Als Vater bei der Geburt: Erwartungen vs Realität
Die Geburt eines Kindes ist für Mütter ein Ausnahmemoment – aber auch für Väter beginnt ein neues Kapitel. Viele Männer möchten ihre Partnerin unterstützen, wissen aber nicht genau, wie.
Die Geburt eines Kindes ist ein einzigartiger Moment. Vor allem für werdende Mamas, aber auch die Papas dürfen nicht vergessen werden. Immer mehr Männer möchten aktiv dabei sein, wenn ihr Kind auf die Welt kommt. Doch was wird von Vätern erwartet? Und wie unterschiedlich können die Vorstellungen sein?

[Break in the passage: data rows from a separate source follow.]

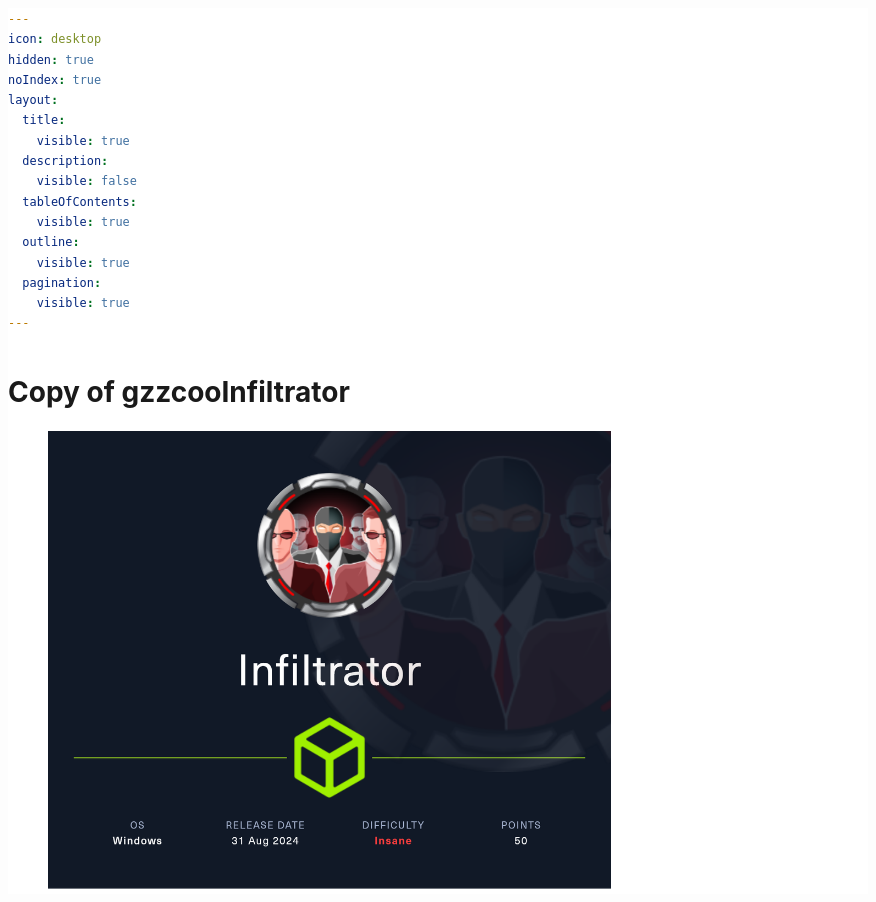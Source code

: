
 ```yaml
---
icon: desktop
hidden: true
noIndex: true
layout:
  title:
    visible: true
  description:
    visible: false
  tableOfContents:
    visible: true
  outline:
    visible: true
  pagination:
    visible: true
---
```


# Copy of gzzcooInfiltrator



<figure><img src="../../.gitbook/assets/Infiltrator.png" alt="" width="563"><figcaption></figcaption></figure>
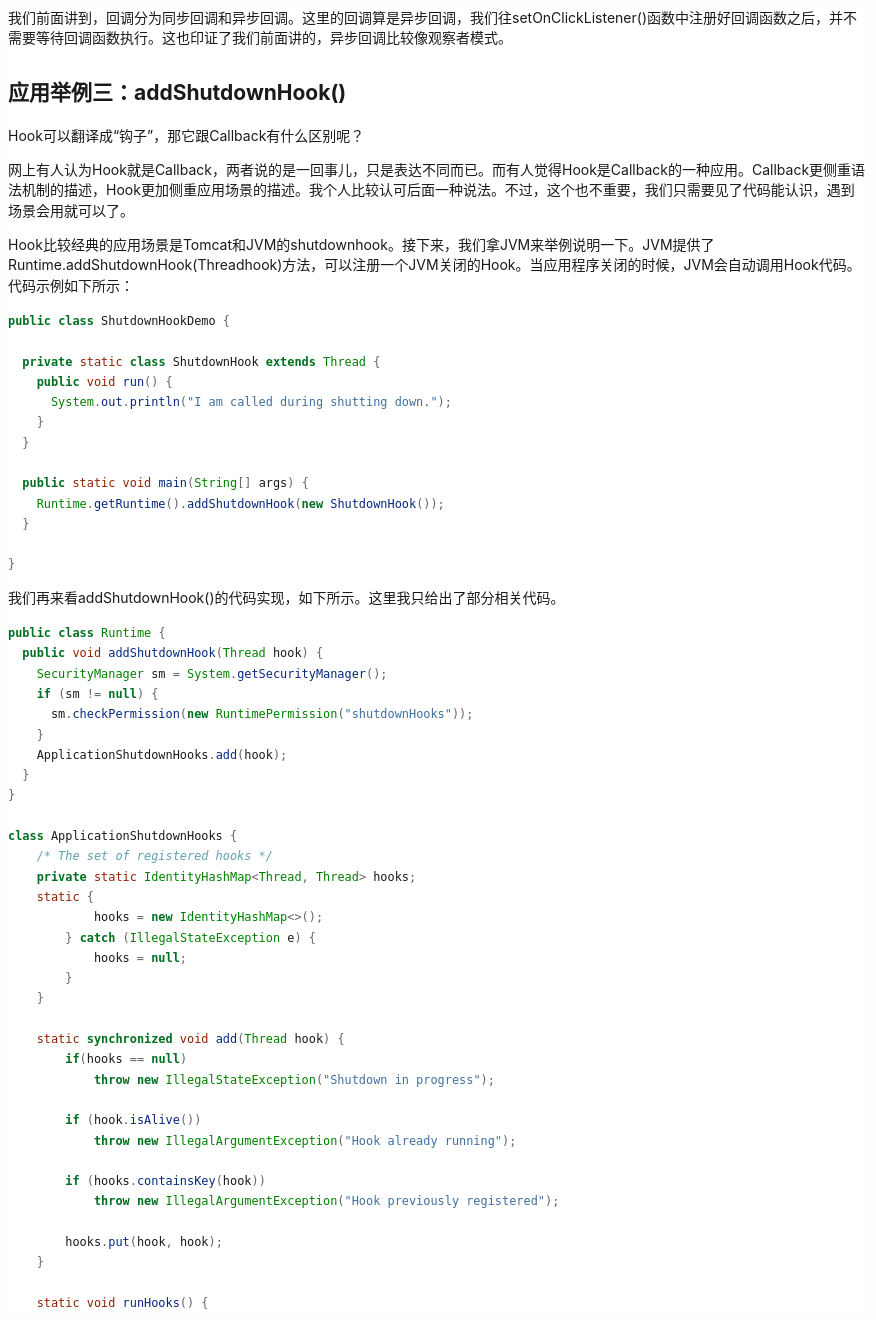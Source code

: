 我们前面讲到，回调分为同步回调和异步回调。这里的回调算是异步回调，我们往setOnClickListener()函数中注册好回调函数之后，并不需要等待回调函数执行。这也印证了我们前面讲的，异步回调比较像观察者模式。

## 应用举例三：addShutdownHook()

Hook可以翻译成“钩子”，那它跟Callback有什么区别呢？

网上有人认为Hook就是Callback，两者说的是一回事儿，只是表达不同而已。而有人觉得Hook是Callback的一种应用。Callback更侧重语法机制的描述，Hook更加侧重应用场景的描述。我个人比较认可后面一种说法。不过，这个也不重要，我们只需要见了代码能认识，遇到场景会用就可以了。

Hook比较经典的应用场景是Tomcat和JVM的shutdownhook。接下来，我们拿JVM来举例说明一下。JVM提供了Runtime.addShutdownHook(Threadhook)方法，可以注册一个JVM关闭的Hook。当应用程序关闭的时候，JVM会自动调用Hook代码。代码示例如下所示：

```java 
public class ShutdownHookDemo {

  private static class ShutdownHook extends Thread {
    public void run() {
      System.out.println("I am called during shutting down.");
    }
  }

  public static void main(String[] args) {
    Runtime.getRuntime().addShutdownHook(new ShutdownHook());
  }

}

 ``` 
我们再来看addShutdownHook()的代码实现，如下所示。这里我只给出了部分相关代码。

```java 
public class Runtime {
  public void addShutdownHook(Thread hook) {
    SecurityManager sm = System.getSecurityManager();
    if (sm != null) {
      sm.checkPermission(new RuntimePermission("shutdownHooks"));
    }
    ApplicationShutdownHooks.add(hook);
  }
}

class ApplicationShutdownHooks {
    /* The set of registered hooks */
    private static IdentityHashMap<Thread, Thread> hooks;
    static {
            hooks = new IdentityHashMap<>();
        } catch (IllegalStateException e) {
            hooks = null;
        }
    }

    static synchronized void add(Thread hook) {
        if(hooks == null)
            throw new IllegalStateException("Shutdown in progress");

        if (hook.isAlive())
            throw new IllegalArgumentException("Hook already running");

        if (hooks.containsKey(hook))
            throw new IllegalArgumentException("Hook previously registered");

        hooks.put(hook, hook);
    }

    static void runHooks() {
```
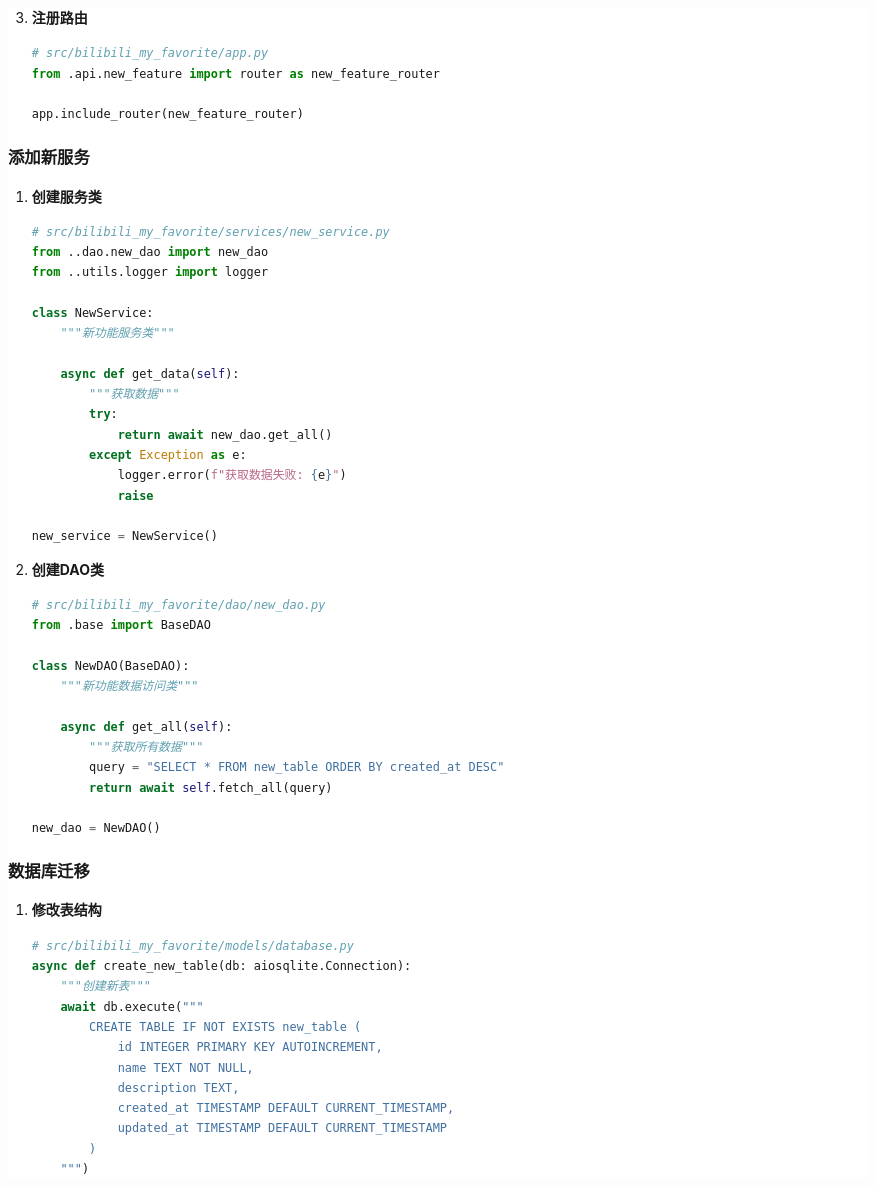 3. **注册路由**
   ```python
   # src/bilibili_my_favorite/app.py
   from .api.new_feature import router as new_feature_router
   
   app.include_router(new_feature_router)
   ```

### 添加新服务

1. **创建服务类**
   ```python
   # src/bilibili_my_favorite/services/new_service.py
   from ..dao.new_dao import new_dao
   from ..utils.logger import logger
   
   class NewService:
       """新功能服务类"""
       
       async def get_data(self):
           """获取数据"""
           try:
               return await new_dao.get_all()
           except Exception as e:
               logger.error(f"获取数据失败: {e}")
               raise
   
   new_service = NewService()
   ```

2. **创建DAO类**
   ```python
   # src/bilibili_my_favorite/dao/new_dao.py
   from .base import BaseDAO
   
   class NewDAO(BaseDAO):
       """新功能数据访问类"""
       
       async def get_all(self):
           """获取所有数据"""
           query = "SELECT * FROM new_table ORDER BY created_at DESC"
           return await self.fetch_all(query)
   
   new_dao = NewDAO()
   ```

### 数据库迁移

1. **修改表结构**
   ```python
   # src/bilibili_my_favorite/models/database.py
   async def create_new_table(db: aiosqlite.Connection):
       """创建新表"""
       await db.execute("""
           CREATE TABLE IF NOT EXISTS new_table (
               id INTEGER PRIMARY KEY AUTOINCREMENT,
               name TEXT NOT NULL,
               description TEXT,
               created_at TIMESTAMP DEFAULT CURRENT_TIMESTAMP,
               updated_at TIMESTAMP DEFAULT CURRENT_TIMESTAMP
           )
       """)
   ```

Was Mütter sich oft wünschen
Viele Frauen stellen sich vor, dass ihr Partner während der Geburt eine starke Stütze ist. Das bedeutet nicht unbedingt, dass er alles managen muss, sondern vielmehr:
- Präsenz und Ruhe: Einfach da sein, ihre Hand halten, Blickkontakt geben.
- Ermutigende Worte: „Du machst das großartig“ klingt banal, kann aber enorm bestärkend wirken.
- Praktische Hilfe: Wasser reichen, einen kühlen Waschlappen auf die Stirn legen oder mit der Hebamme sprechen, wenn sie etwas braucht.
Manche Frauen möchten, dass der Partner jede Phase miterlebt: Vom ersten Wehenatmen bis zum Durchtrennen der Nabelschnur. Andere ziehen sich in den entscheidenden Momenten zurück und wünschen sich eher Stille als Kommentare.
Individuell wie jede Geburt
So unterschiedlich wie Geburten verlaufen, so verschieden sind auch die Rollen, die Väter einnehmen können. Einige Männer möchten direkt mit anpacken, das Köpfchen sehen und jede Phase aktiv erleben. Andere fühlen sich wohler, wenn sie eher im Hintergrund bleiben, ohne den Raum zu dominieren. Und das ist völlig okay. Es gibt kein richtig oder falsch, solange beide Partner vorab ehrlich über ihre Wünsche sprechen. Und die Mutter sich bei der Geburt wohlfühlt.
Nicht vergessen: Auch er wird Vater
Bei all dem Fokus auf die Mutter darf nicht untergehen: Auch für den Mann ist dieser Moment extrem wichtig. Er erlebt einen emotionalen Ausnahmezustand, steht oft unter Spannung und muss vieles gleichzeitig verarbeiten.
Was Väter tatsächlich aktiv leisten können
- Ruheanker sein: In einer Situation voller Schmerz und Aufregung kann seine Gelassenheit der Partnerin Halt geben.
- Verantwortung übernehmen: Er kann Gespräche mit Hebammen oder Ärzten führen, wenn Entscheidungen anstehen, und so die Partnerin entlasten.
- Körperliche Unterstützung: Massagen, Atemübungen mitmachen, beim Positionswechsel helfen.
- Emotionale Präsenz zeigen: Nicht nur „dabei sitzen“, sondern bewusst Nähe geben – Blicke, Berührungen, Worte wirken stärker als man denkt.
- Das erste Willkommen gestalten: Als einer der ersten Menschen, die das Baby sehen, kann er das Kind begrüßen, Hautkontakt herstellen oder die Nabelschnur durchtrennen.
Fazit
Die Geburt ist eine besondere Situation für beide. Die Frau erbringt die eigentliche körperliche Leistung, während der Vater sie unterstützen und den Start ins Familienleben miterleben kann. Wie aktiv oder zurückhaltend er dabei ist, hängt vom Paar, der Situation und den Bedürfnissen ab und genau das ist in Ordnung.